▸ **What is needed**: Search the records for "photon" and copy each line that holds it.

(Stored dataset items)
== Segment start ==
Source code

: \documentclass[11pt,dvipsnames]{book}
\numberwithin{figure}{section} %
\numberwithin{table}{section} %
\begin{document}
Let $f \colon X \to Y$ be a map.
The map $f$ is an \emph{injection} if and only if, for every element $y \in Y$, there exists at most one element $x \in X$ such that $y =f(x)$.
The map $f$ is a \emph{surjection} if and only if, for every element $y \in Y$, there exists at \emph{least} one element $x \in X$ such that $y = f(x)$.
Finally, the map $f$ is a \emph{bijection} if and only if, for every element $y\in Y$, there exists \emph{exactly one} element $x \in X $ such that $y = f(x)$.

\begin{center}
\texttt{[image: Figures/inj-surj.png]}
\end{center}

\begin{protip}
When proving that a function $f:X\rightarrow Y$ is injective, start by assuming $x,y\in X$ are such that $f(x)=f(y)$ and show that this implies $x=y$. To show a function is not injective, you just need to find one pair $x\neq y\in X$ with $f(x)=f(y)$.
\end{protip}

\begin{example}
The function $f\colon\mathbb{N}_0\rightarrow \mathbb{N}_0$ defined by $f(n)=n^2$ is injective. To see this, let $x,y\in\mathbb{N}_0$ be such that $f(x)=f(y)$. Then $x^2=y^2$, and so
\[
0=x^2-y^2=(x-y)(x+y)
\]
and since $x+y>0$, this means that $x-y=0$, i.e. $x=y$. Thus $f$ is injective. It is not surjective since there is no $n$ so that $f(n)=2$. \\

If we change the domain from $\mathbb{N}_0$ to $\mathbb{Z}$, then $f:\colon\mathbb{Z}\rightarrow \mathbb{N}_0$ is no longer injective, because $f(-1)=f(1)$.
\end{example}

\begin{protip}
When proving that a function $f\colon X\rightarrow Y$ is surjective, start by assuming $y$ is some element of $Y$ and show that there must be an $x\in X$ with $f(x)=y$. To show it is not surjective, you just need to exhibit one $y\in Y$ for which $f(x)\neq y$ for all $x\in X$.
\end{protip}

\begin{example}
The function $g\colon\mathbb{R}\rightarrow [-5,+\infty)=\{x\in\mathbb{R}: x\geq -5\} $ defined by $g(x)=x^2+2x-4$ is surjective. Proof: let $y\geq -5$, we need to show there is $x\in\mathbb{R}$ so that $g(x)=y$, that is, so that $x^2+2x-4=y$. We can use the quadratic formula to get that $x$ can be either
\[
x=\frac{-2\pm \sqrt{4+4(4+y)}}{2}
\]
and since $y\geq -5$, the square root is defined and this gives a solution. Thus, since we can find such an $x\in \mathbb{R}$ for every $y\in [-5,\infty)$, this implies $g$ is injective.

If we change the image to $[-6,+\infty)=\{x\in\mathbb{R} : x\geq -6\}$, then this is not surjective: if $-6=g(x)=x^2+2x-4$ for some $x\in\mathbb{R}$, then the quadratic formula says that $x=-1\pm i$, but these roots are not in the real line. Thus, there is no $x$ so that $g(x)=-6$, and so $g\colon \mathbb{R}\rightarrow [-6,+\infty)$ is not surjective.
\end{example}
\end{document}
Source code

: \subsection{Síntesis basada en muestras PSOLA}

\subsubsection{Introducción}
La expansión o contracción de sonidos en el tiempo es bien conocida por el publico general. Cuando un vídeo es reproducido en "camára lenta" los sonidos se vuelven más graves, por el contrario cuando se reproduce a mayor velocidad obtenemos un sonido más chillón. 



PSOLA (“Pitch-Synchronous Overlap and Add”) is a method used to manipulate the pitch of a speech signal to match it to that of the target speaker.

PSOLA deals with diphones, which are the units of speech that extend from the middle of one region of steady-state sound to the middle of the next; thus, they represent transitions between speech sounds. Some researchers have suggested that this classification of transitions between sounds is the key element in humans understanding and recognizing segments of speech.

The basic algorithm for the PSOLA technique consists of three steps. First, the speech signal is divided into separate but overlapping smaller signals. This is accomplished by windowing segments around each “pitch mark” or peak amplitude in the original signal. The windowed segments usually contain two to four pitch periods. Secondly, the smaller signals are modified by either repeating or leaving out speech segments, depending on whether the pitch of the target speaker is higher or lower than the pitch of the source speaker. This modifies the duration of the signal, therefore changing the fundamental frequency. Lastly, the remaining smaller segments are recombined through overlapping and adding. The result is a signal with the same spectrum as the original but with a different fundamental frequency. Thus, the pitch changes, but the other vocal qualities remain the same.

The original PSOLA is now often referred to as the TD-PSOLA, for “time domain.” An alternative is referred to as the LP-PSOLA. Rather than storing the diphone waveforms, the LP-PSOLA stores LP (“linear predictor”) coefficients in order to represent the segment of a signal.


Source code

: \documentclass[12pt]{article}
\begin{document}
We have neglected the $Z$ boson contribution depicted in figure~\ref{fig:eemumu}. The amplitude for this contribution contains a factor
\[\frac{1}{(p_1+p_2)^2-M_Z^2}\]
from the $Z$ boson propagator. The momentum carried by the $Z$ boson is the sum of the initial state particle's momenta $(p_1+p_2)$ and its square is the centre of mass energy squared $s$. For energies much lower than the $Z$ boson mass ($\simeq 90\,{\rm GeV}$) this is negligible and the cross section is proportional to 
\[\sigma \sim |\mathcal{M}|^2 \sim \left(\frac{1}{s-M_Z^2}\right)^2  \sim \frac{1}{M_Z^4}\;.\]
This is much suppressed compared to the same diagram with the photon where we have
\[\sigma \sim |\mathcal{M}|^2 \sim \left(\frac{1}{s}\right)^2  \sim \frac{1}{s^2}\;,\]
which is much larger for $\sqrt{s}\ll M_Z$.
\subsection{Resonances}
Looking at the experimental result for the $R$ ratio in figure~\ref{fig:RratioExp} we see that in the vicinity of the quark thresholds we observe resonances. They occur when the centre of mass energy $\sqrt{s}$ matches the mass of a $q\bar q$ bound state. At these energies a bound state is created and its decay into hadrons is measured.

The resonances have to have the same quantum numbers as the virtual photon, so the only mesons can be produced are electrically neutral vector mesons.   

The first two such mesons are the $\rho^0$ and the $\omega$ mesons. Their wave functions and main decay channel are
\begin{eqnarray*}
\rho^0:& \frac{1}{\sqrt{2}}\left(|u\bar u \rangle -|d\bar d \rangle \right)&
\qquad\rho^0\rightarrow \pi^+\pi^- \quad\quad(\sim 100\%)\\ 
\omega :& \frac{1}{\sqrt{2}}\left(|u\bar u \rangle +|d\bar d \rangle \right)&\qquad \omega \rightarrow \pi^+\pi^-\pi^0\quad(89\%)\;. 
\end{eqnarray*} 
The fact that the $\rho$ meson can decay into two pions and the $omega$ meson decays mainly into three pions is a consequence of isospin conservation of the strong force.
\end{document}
== Segment end ==
▸ **Response for this exercise**:
This is much suppressed compared to the same diagram with the photon where we have
The resonances have to have the same quantum numbers as the virtual photon, so the only mesons can be produced are electrically neutral vector mesons.   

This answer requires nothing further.